Rumando
a nordeste das ilhas Crozet enredamo-nos em vastas pradarias de brit,
a minúscula, amarela substância de que a Baleia Franca fartamente
se nutre. Por léguas e mais léguas, aquilo ondulou à nossa volta,
de modo que parecíamos estar navegando através de ilimitados campos
de trigo maduro e dourado.
No
segundo dia, avistamos um grande número de Baleias Francas, as
quais, a salvo de serem atacadas por um navio de pesca de Cachalotes
como o Pequod, boquiabertas nadavam indolentemente através do
brit, que, aderindo às bordas fibrosas das impressionantes
venezianas que têm nas bocas, era assim separado da água que lhes
escapava pelos lábios.
Como
ceifeiros matutinos, que lado a lado avançam suas foices, lenta e
tempestuosamente, através da relva sempre úmida das campinas
alagadiças; assim também esses monstros nadavam, fazendo um som
estranho, de capim, de corte; e deixando atrás de si um sem-fim de
gavelas azuis no mar amarelo.
Mas
era apenas o barulho que faziam ao atravessar o brit que
lembrava a ceifa. Vistas dos topos dos mastros, especialmente quando
faziam uma pausa e ficavam estáticas por algum tempo, suas imensas
formas negras se pareciam mais com massas rochosas sem vida do que
qualquer outra coisa. E, como nas regiões importantes de caça da
Índia, o forasteiro nas planícies por vezes passa ao largo de
elefantes em decúbito sem sabê-lo, tomando-os por elevações nuas
e enegrecidas do solo; o mesmo sucede, muitas vezes, com aquele que
pela primeira vez contempla esta espécie de Leviatãs do mar. E
mesmo quando são, por fim, reconhecidos, sua imensa magnitude torna
muito difícil acreditar que tais massas tão volumosas de gigantismo
possam estar repletas em todas as suas partes do mesmo tipo de vida
que vive num cão ou cavalo.
De
fato, sob outros aspectos, mal se pode considerar qualquer criatura
das profundezas com os mesmos sentimentos que se votam às da terra.
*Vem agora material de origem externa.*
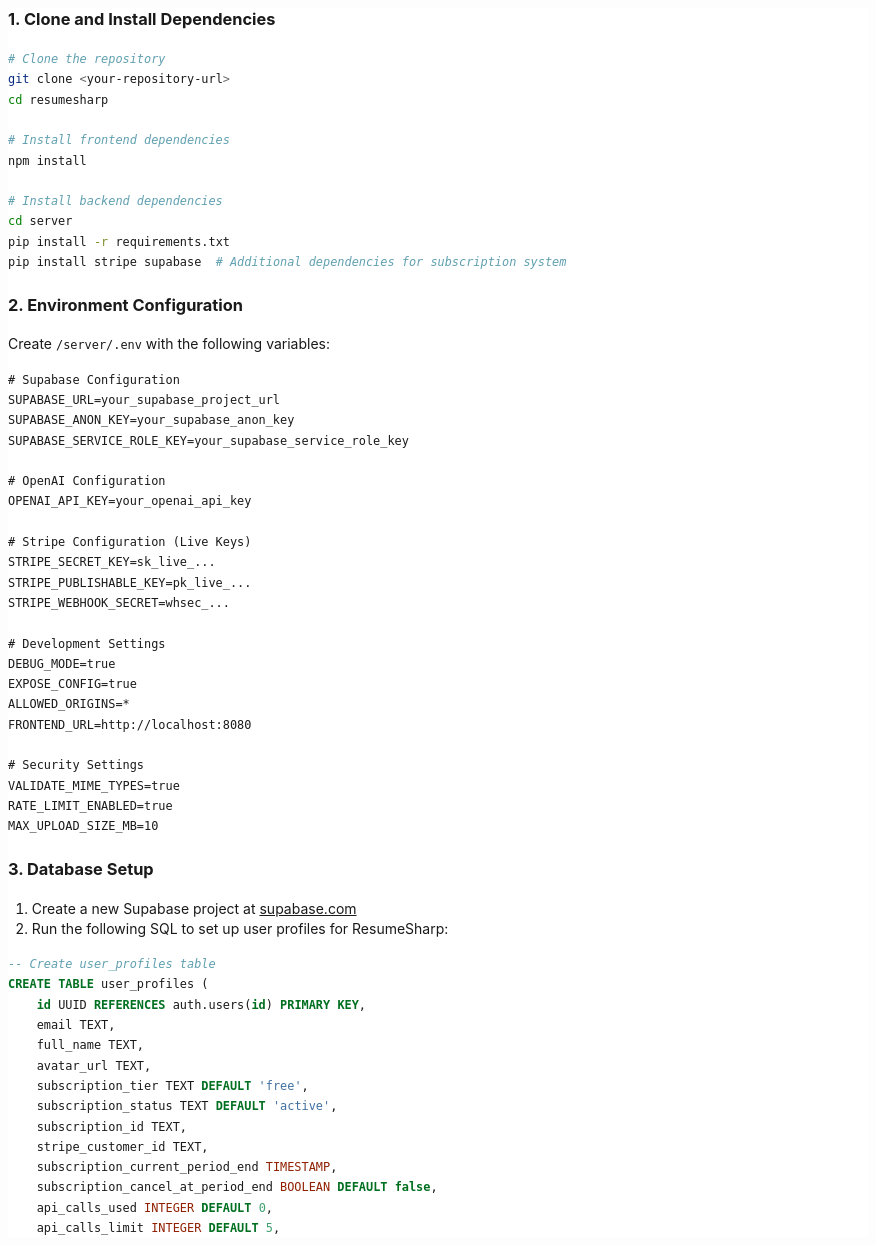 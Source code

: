 ### 1. Clone and Install Dependencies

```bash
# Clone the repository
git clone <your-repository-url>
cd resumesharp

# Install frontend dependencies
npm install

# Install backend dependencies
cd server
pip install -r requirements.txt
pip install stripe supabase  # Additional dependencies for subscription system
```

### 2. Environment Configuration

Create `/server/.env` with the following variables:

```env
# Supabase Configuration
SUPABASE_URL=your_supabase_project_url
SUPABASE_ANON_KEY=your_supabase_anon_key
SUPABASE_SERVICE_ROLE_KEY=your_supabase_service_role_key

# OpenAI Configuration
OPENAI_API_KEY=your_openai_api_key

# Stripe Configuration (Live Keys)
STRIPE_SECRET_KEY=sk_live_...
STRIPE_PUBLISHABLE_KEY=pk_live_...
STRIPE_WEBHOOK_SECRET=whsec_...

# Development Settings
DEBUG_MODE=true
EXPOSE_CONFIG=true
ALLOWED_ORIGINS=*
FRONTEND_URL=http://localhost:8080

# Security Settings
VALIDATE_MIME_TYPES=true
RATE_LIMIT_ENABLED=true
MAX_UPLOAD_SIZE_MB=10
```

### 3. Database Setup

1. Create a new Supabase project at [supabase.com](https://supabase.com)
2. Run the following SQL to set up user profiles for ResumeSharp:

```sql
-- Create user_profiles table
CREATE TABLE user_profiles (
    id UUID REFERENCES auth.users(id) PRIMARY KEY,
    email TEXT,
    full_name TEXT,
    avatar_url TEXT,
    subscription_tier TEXT DEFAULT 'free',
    subscription_status TEXT DEFAULT 'active',
    subscription_id TEXT,
    stripe_customer_id TEXT,
    subscription_current_period_end TIMESTAMP,
    subscription_cancel_at_period_end BOOLEAN DEFAULT false,
    api_calls_used INTEGER DEFAULT 0,
    api_calls_limit INTEGER DEFAULT 5,
```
Pois ainda que alguns velhos naturalistas tenham sustentado que todas
as criaturas da terra possuem correspondentes entre as do mar; e
ainda que de um ponto de vista geral isso possa ser verdade; contudo,
chegando às particularidades, onde, por exemplo, o oceano apresenta
algum peixe cuja disposição corresponde à bondade sagaz do cão?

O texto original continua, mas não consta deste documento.